Despite receiving complaints from Mohamed Ramadhan’s wife and a US-based NGO in 2014, the Ombudsman’s office failed to investigate the allegations of torture for two years. In April 2016, the Ombudsman incorrectly informed the UK government that it had received “no allegations of mistreatment or torture” in relation to Mohamed Ramadhan. Following international pressure, the Ombudsman told the UK government in July 2016 that it had committed to undertake “a full, independent investigation”, subsequently interviewing Mohamed Ramadhan’s wife and lawyer.

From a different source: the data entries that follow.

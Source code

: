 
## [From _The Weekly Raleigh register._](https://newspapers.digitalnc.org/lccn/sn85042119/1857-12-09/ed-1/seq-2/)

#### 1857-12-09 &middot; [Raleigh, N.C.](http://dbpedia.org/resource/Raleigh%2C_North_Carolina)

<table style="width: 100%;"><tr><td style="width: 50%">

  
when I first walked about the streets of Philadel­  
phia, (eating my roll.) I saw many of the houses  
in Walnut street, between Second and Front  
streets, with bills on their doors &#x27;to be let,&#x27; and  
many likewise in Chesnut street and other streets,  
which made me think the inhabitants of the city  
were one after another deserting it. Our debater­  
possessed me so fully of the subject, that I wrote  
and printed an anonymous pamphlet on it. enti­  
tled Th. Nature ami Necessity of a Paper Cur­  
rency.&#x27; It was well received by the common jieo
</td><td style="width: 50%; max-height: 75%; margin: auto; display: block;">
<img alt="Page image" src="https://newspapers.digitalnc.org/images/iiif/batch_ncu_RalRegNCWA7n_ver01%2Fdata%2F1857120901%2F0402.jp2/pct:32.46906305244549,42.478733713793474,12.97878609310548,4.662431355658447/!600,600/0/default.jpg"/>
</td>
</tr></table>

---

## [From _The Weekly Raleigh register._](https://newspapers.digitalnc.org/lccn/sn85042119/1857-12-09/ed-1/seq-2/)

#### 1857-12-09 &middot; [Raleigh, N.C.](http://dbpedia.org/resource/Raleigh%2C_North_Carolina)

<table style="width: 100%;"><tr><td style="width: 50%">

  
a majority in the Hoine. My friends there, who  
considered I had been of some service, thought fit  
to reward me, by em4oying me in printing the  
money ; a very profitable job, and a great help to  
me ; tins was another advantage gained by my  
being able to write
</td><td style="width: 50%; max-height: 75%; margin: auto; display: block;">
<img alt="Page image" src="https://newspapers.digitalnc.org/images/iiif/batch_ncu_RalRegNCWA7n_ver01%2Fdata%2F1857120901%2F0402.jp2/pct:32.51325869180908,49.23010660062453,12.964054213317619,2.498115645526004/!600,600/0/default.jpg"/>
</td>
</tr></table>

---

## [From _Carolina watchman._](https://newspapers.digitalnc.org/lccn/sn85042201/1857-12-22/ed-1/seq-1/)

On 28 March 2018, the Public Prosecutor confirmed having received a memorandum on the Special Investigation Unit ’s (SIU’s) investigations into Mohamed Ramadhan and Hussain Ali Moosa’s torture complaints. Based on the SIU’s recommendations, the cases were referred to the Minister of Justice, who in early May 2018 sent an application to the Court of Cassation for re-consideration of the verdicts. The SIU claimed to have uncovered medical reports by doctors of the Ministry of Interior supporting both men's claims of torture in detention. These reports had not been made available during their first trial. On 22 October 2018, the Court of Cassation overturned the death sentences imposed on the two men on the basis of this new evidence and ordered the High Criminal Court of Appeal to re-examine the cases under a new panel of judges.
On 25 December 2019, Jaw prison authorities told Hussain Ali Moosa and Mohamed Ramadhan to ready themselves to appear that day before the High Criminal Court of Appeal so as to hear the verdict in their case. Shortly after, the two men were told that they would no longer be taken to court but were not provided with any reason. In court, in the presence of representatives of the UK, France and Germany, the judge postponed issuing his decision given the defendants’ absence. On 8 January 2020, the conviction and death sentences of the two men were upheld again.
Bahrain is a state party to the International Covenant on Civil and Political Rights, which recognizes the right to life and the right to a fair trial, which includes the right not to be compelled to testify against himself or to confess guilt. The UN Human Rights Committee has stated that "the imposition of a sentence of death upon conclusion of a trial in which the provisions of the [International] Covenant [on Civil and Political Rights] have not been respected constitutes a violation of article 6 of the Covenant” [right to life]. In its 2012 report, the UN Special Rapporteur on Extrajudicial, Summary or Arbitrary Executions has reiterated that “it is arbitrary to impose the death penalty where the proceedings do not adhere to the highest standards of fair trial. Under international law, statements elicited as a result of torture or other forms of coercion must be excluded as evidence in criminal proceedings, except those brought against suspected perpetrators of such abuse (as evidence that the statement was made).